Mohira Suyarkulova, Nazik Abylgazieva, Zulya Esentaeva, , Oksana Kapishnikova, Altyn Kapalova, Aidai Maksatbekova, Lia Sozashvili, Olcha Shchetinina
In Khujand Mohira Suyarkulova noticed that on the city beach as well as the ‘wild’ beach of the Kairakkum reservoir (now proudly called the ‘Tajik Sea’), in teahouses and speakeasies on the river bank, among the backgammon players, fishers and swimmers, women’s presence is rare and unusual. The water’s edge is a place where the existing gendered norms of propriety and sexuality are at risk and need to be enforced.

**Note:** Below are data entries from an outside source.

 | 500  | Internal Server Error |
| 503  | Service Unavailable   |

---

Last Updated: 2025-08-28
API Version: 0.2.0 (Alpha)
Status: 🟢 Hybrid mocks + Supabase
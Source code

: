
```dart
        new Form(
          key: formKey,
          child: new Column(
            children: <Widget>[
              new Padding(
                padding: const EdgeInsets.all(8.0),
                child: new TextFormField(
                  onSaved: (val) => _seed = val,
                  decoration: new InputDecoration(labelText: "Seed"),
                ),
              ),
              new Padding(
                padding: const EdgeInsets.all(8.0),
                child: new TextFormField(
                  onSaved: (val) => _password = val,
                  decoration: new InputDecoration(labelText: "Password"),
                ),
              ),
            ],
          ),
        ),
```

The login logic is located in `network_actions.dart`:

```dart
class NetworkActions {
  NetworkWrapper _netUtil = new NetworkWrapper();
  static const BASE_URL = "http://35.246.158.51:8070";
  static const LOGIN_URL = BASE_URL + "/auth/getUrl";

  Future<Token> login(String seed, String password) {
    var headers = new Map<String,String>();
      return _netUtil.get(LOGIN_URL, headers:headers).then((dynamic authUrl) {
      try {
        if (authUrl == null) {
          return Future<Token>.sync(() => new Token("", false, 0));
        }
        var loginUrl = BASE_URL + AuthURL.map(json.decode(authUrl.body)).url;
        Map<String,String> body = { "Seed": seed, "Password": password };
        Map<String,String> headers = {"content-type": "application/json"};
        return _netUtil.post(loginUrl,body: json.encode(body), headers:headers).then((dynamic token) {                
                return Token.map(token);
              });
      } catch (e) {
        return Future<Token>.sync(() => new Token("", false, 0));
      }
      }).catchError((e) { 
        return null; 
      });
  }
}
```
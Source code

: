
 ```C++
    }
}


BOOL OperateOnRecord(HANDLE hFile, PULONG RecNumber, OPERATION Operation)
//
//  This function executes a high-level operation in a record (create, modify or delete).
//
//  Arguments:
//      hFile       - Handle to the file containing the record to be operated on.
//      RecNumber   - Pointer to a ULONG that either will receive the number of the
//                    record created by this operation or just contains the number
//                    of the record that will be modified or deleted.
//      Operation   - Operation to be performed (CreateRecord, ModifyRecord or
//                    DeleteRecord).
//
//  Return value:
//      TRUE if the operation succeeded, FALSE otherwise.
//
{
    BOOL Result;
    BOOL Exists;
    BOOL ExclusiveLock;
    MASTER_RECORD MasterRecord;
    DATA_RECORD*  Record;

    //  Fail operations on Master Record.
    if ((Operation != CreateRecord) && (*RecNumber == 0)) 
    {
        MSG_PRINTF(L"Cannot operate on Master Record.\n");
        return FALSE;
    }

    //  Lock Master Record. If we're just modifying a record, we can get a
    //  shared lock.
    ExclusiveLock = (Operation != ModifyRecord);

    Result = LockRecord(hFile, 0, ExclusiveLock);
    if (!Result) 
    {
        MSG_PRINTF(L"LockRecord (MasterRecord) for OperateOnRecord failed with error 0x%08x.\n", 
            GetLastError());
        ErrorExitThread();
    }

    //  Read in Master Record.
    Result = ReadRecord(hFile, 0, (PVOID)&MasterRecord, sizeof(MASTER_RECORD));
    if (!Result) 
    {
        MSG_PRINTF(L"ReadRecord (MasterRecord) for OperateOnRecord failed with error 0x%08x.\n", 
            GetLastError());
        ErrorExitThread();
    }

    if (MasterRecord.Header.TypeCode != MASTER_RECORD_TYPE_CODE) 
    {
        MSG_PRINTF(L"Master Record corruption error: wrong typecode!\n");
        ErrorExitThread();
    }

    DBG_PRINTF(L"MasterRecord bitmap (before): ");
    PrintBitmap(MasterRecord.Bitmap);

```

Mohira was amazed to see that men are not at all embarrassed to stroll along the beach and swim in their underwear, while women remained fully dressed. Women could not swim. Mohira felt too awkward to undress, so she decided to also try swimming fully clothed. The garments soaked up water, clung to her body and weighed her down, restricting the movement. No wonder local girls and women rarely learn how to swim!
Historically in/ability to swim reflected the existing structures of inequality – women often do not have access to the same resources and skills as men, including the resources and skills linked to the rivers and other bodies of water. At times, this denial of access to the river and inability to swim may cost women lives.
In Khujand women also often only gain access to water as drowning victims and suicides. In Sughd province women’s suicide rate is almost double that of men. The main cause – gender-based violence. This series of collages was created by the collective called “Water witches” based on these observations of the researcher.